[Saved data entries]

========

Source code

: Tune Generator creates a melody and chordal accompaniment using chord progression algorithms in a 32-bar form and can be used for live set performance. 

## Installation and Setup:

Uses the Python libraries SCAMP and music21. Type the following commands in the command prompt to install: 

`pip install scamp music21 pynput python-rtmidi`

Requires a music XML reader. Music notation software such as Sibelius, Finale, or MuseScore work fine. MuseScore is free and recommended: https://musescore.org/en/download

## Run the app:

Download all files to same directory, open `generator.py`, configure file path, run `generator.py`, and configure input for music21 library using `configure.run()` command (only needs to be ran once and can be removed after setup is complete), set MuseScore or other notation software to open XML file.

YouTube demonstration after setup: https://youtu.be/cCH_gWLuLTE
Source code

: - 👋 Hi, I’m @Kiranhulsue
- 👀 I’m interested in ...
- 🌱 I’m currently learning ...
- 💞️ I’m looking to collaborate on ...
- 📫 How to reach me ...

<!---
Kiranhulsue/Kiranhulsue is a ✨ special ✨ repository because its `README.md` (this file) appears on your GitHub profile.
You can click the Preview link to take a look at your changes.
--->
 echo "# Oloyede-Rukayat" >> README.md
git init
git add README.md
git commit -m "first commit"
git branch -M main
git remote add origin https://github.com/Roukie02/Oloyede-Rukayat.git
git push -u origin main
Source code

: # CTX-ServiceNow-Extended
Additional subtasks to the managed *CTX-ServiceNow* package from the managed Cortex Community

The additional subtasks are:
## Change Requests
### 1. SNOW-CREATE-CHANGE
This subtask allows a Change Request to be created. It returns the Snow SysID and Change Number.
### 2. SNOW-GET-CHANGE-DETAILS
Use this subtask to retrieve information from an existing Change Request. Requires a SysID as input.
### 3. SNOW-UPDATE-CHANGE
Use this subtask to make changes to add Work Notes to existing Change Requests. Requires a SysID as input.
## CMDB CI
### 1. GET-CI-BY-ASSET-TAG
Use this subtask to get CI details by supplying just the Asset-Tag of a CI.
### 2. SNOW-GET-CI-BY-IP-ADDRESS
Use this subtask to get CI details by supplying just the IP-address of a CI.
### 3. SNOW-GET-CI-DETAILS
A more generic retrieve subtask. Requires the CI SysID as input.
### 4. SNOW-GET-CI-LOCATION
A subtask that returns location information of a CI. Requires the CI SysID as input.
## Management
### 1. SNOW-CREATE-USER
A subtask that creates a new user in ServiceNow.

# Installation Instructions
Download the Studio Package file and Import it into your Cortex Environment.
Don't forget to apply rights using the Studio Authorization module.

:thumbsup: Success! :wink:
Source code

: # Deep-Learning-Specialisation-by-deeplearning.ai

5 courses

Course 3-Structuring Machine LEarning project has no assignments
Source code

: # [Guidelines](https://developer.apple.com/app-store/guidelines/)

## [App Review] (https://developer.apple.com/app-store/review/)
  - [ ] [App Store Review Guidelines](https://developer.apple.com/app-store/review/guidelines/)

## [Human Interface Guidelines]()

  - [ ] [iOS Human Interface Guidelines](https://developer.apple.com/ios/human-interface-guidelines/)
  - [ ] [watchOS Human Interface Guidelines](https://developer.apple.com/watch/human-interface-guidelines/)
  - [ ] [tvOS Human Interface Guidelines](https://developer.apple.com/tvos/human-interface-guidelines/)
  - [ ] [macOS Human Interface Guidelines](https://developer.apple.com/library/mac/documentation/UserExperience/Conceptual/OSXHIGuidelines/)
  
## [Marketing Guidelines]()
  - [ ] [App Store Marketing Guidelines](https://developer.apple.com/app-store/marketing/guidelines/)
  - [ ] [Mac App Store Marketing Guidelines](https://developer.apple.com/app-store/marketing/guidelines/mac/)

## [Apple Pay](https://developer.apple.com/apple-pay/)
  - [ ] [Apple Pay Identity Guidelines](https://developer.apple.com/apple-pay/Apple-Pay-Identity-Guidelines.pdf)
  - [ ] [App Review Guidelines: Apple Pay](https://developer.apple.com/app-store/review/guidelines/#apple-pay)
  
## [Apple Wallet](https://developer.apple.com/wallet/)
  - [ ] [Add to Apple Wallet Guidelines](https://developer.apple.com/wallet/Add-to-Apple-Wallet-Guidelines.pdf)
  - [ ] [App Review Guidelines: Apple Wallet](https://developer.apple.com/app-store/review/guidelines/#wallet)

========

▶ WHAT TO PRODUCE
If a line falls between the first line of the entries and the line containing "## Installation and", or is one of those two, restate it word for word; leave all other lines out.

▶ SOLUTION FOR THIS TASK
Source code

: Tune Generator creates a melody and chordal accompaniment using chord progression algorithms in a 32-bar form and can be used for live set performance. 

## Installation and Setup:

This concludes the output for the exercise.